◆ **ASSIGNMENT**: For the material that follows, tally the lines holding "sola" and give the total alone.

◆ **EXTRACTED INFORMATION**:

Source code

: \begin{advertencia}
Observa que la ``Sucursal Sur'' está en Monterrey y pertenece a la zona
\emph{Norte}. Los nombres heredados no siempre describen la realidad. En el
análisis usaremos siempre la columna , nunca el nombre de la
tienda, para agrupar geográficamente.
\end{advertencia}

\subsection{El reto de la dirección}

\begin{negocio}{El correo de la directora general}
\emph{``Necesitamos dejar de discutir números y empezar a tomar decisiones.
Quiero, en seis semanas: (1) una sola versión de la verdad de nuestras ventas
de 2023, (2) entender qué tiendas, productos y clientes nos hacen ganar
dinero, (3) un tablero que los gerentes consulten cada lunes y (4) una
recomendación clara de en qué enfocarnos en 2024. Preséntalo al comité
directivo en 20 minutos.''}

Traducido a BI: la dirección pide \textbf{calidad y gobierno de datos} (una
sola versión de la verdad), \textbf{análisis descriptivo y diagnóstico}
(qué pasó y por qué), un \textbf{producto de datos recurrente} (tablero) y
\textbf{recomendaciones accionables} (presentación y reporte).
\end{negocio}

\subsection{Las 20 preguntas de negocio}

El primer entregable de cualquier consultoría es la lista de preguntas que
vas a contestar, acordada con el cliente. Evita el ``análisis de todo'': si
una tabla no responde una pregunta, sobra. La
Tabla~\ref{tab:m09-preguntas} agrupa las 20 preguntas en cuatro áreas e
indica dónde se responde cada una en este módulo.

◆ **WORKED SOLUTION**: 2